__Task to complete__. Each record that follows should be transcribed word for word.

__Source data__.

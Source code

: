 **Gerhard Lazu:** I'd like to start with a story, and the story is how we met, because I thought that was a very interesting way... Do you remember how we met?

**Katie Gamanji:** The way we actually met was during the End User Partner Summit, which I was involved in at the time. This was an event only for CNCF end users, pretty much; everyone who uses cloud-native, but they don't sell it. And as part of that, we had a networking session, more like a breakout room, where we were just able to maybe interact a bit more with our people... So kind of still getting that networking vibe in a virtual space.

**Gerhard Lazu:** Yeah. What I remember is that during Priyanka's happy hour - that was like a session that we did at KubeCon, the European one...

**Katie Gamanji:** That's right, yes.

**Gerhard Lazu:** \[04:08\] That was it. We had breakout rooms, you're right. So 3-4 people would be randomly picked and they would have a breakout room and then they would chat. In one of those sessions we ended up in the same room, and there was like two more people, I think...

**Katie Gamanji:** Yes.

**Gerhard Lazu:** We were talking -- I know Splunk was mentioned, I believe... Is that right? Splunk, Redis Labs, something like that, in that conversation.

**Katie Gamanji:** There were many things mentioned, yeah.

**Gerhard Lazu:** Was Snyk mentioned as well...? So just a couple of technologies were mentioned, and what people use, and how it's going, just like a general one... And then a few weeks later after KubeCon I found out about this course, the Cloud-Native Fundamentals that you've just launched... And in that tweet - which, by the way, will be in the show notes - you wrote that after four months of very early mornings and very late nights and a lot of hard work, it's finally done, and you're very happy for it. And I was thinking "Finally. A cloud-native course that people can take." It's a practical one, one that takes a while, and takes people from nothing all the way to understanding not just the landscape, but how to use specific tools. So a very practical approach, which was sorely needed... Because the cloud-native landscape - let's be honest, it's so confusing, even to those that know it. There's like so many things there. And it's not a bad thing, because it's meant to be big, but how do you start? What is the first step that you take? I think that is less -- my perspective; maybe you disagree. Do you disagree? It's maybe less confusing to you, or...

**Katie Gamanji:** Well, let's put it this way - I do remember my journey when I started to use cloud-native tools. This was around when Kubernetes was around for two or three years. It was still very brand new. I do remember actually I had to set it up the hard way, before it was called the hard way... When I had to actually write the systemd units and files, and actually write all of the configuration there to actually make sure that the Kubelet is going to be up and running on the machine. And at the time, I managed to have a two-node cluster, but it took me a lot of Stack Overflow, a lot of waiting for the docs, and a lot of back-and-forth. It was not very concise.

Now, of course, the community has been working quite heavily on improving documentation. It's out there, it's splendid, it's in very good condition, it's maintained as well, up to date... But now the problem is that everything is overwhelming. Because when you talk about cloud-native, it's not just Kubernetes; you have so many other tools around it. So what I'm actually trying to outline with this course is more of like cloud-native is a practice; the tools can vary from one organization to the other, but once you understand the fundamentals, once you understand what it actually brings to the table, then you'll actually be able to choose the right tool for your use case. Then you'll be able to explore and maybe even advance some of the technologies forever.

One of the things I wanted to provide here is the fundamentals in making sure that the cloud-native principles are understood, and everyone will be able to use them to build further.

__Your solution__.
Source code

: **Gerhard Lazu:** I'd like to start with a story, and the story is how we met, because I thought that was a very interesting way... Do you remember how we met?

**Katie Gamanji:** The way we actually met was during the End User Partner Summit, which I was involved in at the time. This was an event only for CNCF end users, pretty much; everyone who uses cloud-native, but they don't sell it. And as part of that, we had a networking session, more like a breakout room, where we were just able to maybe interact a bit more with our people... So kind of still getting that networking vibe in a virtual space.

**Gerhard Lazu:** Yeah. What I remember is that during Priyanka's happy hour - that was like a session that we did at KubeCon, the European one...

**Katie Gamanji:** That's right, yes.

**Gerhard Lazu:** \[04:08\] That was it. We had breakout rooms, you're right. So 3-4 people would be randomly picked and they would have a breakout room and then they would chat. In one of those sessions we ended up in the same room, and there was like two more people, I think...

**Katie Gamanji:** Yes.

**Gerhard Lazu:** We were talking -- I know Splunk was mentioned, I believe... Is that right? Splunk, Redis Labs, something like that, in that conversation.

**Katie Gamanji:** There were many things mentioned, yeah.

**Gerhard Lazu:** Was Snyk mentioned as well...? So just a couple of technologies were mentioned, and what people use, and how it's going, just like a general one... And then a few weeks later after KubeCon I found out about this course, the Cloud-Native Fundamentals that you've just launched... And in that tweet - which, by the way, will be in the show notes - you wrote that after four months of very early mornings and very late nights and a lot of hard work, it's finally done, and you're very happy for it. And I was thinking "Finally. A cloud-native course that people can take." It's a practical one, one that takes a while, and takes people from nothing all the way to understanding not just the landscape, but how to use specific tools. So a very practical approach, which was sorely needed... Because the cloud-native landscape - let's be honest, it's so confusing, even to those that know it. There's like so many things there. And it's not a bad thing, because it's meant to be big, but how do you start? What is the first step that you take? I think that is less -- my perspective; maybe you disagree. Do you disagree? It's maybe less confusing to you, or...

**Katie Gamanji:** Well, let's put it this way - I do remember my journey when I started to use cloud-native tools. This was around when Kubernetes was around for two or three years. It was still very brand new. I do remember actually I had to set it up the hard way, before it was called the hard way... When I had to actually write the systemd units and files, and actually write all of the configuration there to actually make sure that the Kubelet is going to be up and running on the machine. And at the time, I managed to have a two-node cluster, but it took me a lot of Stack Overflow, a lot of waiting for the docs, and a lot of back-and-forth. It was not very concise.

Now, of course, the community has been working quite heavily on improving documentation. It's out there, it's splendid, it's in very good condition, it's maintained as well, up to date... But now the problem is that everything is overwhelming. Because when you talk about cloud-native, it's not just Kubernetes; you have so many other tools around it. So what I'm actually trying to outline with this course is more of like cloud-native is a practice; the tools can vary from one organization to the other, but once you understand the fundamentals, once you understand what it actually brings to the table, then you'll actually be able to choose the right tool for your use case. Then you'll be able to explore and maybe even advance some of the technologies forever.

One of the things I wanted to provide here is the fundamentals in making sure that the cloud-native principles are understood, and everyone will be able to use them to build further.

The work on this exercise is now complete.